FOOM(iOS)
FOOM (Foreground Out Of Memory) occurs when an APP encounters the system memory limit in the foreground and is terminated by the SIGKILL signal. This article introduces various metric analyses related to FOOM reporting and explains how to view detailed issue reports.
Metric Analysis
Trend analysis
Trend charts display the changes in different types of FOOM rates (e.g., device FOOM rate, user FOOM rate) over time using line graphs or similar formats, with units expressed as (%). You can adjust the display format via the Display options or click Add to comparison list to include different data series for comparison.
In the comparison list area, you can view FOOM-related data details under different filter conditions, including index, time range, APP version, and other information. You can also perform operations such as delete, batch delete, trend preview, and more.
After selecting one or more data items to be deleted, click Delete or Batch Delete to complete the deletion.
Click Trend preview to view the overview of selected FOOM rates in the comparison list.
Multidimensional Analysis
Filter condition settings: You can set filter conditions such as time range (default or custom), APP version, system version, SDK version, scenario, report volume, device model, manufacturer, etc. You can also choose whether to filter out APP versions with DAU accounting for less than 1%. After completing the settings, click Inquiry to obtain the filtered data. To collapse the filter conditions, click CollapseFilter option.
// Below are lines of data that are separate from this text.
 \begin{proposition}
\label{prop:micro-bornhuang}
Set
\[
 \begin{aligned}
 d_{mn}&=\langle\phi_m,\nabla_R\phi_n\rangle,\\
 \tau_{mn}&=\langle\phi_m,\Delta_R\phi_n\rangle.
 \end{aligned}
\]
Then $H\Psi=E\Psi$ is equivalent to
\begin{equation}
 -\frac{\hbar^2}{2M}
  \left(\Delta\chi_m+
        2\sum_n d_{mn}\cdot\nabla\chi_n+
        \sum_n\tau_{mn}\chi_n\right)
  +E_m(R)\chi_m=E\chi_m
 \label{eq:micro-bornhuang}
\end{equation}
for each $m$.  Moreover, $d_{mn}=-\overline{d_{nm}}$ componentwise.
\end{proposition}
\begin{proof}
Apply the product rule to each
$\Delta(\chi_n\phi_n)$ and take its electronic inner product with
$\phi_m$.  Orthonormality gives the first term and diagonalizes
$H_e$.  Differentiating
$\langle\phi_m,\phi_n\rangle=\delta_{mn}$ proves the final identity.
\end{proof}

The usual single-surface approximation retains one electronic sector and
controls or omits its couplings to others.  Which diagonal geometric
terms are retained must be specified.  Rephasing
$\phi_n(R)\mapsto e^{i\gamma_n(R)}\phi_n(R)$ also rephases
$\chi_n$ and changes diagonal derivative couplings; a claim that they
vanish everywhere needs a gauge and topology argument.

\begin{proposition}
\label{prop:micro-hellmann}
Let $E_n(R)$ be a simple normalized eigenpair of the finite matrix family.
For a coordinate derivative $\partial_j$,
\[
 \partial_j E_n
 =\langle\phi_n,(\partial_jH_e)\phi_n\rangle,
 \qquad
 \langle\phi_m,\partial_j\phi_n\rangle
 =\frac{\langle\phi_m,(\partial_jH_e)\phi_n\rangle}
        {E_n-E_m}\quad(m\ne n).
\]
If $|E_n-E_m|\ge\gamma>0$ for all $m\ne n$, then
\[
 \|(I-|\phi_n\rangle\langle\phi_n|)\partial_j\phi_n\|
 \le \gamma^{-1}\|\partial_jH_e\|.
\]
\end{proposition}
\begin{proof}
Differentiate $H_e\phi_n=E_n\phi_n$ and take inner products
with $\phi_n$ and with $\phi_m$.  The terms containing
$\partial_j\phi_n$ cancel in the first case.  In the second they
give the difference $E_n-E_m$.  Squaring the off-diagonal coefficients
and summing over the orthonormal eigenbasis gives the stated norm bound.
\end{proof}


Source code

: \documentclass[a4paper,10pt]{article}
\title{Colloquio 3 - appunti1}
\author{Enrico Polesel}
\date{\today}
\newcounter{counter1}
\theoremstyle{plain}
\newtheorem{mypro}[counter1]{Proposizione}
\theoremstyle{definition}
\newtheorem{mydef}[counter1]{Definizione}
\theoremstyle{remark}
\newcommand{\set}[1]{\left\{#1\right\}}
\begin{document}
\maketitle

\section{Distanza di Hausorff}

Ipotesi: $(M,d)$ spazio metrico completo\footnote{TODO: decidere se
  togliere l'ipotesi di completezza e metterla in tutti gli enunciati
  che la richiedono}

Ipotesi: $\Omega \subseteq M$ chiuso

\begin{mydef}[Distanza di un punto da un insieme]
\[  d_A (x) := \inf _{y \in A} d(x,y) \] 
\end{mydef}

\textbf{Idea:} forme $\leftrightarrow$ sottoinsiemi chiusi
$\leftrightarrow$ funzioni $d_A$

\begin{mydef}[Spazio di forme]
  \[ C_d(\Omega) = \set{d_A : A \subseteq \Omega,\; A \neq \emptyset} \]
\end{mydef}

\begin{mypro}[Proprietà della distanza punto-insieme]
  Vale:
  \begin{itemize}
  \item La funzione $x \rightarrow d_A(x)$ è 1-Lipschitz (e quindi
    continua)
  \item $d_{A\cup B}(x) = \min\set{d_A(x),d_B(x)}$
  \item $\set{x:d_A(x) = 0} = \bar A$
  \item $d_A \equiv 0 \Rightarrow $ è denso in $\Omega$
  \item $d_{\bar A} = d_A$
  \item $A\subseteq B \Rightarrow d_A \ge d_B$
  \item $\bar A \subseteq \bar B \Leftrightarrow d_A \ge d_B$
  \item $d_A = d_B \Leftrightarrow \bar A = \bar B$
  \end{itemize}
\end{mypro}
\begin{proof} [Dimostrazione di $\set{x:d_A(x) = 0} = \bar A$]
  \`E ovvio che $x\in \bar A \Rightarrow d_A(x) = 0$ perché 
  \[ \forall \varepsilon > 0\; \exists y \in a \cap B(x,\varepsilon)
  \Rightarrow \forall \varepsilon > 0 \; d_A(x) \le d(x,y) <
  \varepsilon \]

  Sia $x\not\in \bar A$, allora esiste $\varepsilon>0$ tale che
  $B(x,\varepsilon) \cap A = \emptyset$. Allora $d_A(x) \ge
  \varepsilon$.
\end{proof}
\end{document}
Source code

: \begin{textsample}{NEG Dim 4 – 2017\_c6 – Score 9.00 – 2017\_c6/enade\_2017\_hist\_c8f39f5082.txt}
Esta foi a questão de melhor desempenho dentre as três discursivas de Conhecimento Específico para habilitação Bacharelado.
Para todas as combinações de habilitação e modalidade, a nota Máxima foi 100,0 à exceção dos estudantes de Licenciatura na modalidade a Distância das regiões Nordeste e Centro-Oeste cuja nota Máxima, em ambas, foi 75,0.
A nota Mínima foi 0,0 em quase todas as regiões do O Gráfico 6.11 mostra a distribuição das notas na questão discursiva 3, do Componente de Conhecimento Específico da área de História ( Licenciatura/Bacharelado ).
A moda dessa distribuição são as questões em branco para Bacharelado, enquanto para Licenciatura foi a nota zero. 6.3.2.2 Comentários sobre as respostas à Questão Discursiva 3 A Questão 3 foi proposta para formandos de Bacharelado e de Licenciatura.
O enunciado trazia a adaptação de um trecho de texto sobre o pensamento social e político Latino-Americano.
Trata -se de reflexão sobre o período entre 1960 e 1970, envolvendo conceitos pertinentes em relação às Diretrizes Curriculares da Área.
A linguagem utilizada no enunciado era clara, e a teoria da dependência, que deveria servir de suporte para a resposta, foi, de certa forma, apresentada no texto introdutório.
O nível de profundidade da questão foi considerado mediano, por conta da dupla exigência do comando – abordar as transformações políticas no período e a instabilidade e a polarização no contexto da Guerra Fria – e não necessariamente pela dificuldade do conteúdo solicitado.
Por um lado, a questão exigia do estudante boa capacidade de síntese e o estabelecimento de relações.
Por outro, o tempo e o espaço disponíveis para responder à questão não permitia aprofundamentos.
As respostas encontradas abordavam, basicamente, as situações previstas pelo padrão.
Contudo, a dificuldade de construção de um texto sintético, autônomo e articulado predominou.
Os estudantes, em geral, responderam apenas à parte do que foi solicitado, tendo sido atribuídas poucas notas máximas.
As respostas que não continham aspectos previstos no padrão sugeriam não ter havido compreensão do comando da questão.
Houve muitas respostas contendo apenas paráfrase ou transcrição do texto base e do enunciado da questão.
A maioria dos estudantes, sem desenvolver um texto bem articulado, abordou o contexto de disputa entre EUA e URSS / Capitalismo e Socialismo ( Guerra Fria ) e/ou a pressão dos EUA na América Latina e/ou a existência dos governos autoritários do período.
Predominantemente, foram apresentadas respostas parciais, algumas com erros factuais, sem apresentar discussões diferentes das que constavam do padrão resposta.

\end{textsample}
Data display: This area presents FOOM-related metrics across multiple dimensions, including device FOOM rate, user FOOM rate, occurrence FOOM rate, FOOM rate per unit time, report volume, proportion, and cumulative proportion, helping users analyze FOOM metrics from different perspectives.
Problem List
The FOOM problem list is similar to the crash monitoring module. For details, see Crash Problem List. Case clustering
The platform clusters reported individual cases into issues to facilitate problem tracking and resolution by developers. Currently, the platform clusters cases based on allocation stack information extracted from FOOM reports. Due to limitations in FOOM's stack collection policy, not all reported cases contain stack information. Cases without stack data are grouped into a special issue category: NoStackProblem. For cases with stack information, clustering is performed by extracting features from the stack traces to form characteristic clusters.
Note:
Due to the low proportion of enabled stack traces, the vast majority of individual cases are grouped into the NoStackProblem category.
Issue Details
Case Details
From FOOM > Problem List go to an issue, which displays all individual cases under that issue. Besides basic information, the most critical part of individual cases is the stack allocation details data.
memory allocation stack
Stack Allocation Details
The data in the stack allocation details is the malloc logger information recorded by the SDK during the APP's runtime.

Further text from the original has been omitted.